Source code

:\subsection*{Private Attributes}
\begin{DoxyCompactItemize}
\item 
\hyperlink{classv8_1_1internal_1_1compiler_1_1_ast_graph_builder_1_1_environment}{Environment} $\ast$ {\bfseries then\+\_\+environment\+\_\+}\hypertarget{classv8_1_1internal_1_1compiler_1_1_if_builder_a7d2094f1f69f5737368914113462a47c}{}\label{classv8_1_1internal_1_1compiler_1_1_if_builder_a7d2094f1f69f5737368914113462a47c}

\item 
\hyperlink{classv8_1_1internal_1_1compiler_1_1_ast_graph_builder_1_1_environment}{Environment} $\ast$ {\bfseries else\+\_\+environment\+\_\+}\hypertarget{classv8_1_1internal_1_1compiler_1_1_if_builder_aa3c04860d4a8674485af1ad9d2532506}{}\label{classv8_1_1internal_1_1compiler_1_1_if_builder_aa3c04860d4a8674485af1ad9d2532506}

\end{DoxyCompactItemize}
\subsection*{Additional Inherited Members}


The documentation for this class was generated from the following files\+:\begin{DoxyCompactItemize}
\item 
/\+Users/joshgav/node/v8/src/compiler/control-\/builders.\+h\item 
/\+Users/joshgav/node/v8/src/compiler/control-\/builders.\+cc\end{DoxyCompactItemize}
┄┄┄┄┄┄
• Task objective
The answer must be every line from the entries above that holds the string "joshgav".

• Expected output
/\+Users/joshgav/node/v8/src/compiler/control-\/builders.\+h\item 
/\+Users/joshgav/node/v8/src/compiler/control-\/builders.\+cc\end{DoxyCompactItemize}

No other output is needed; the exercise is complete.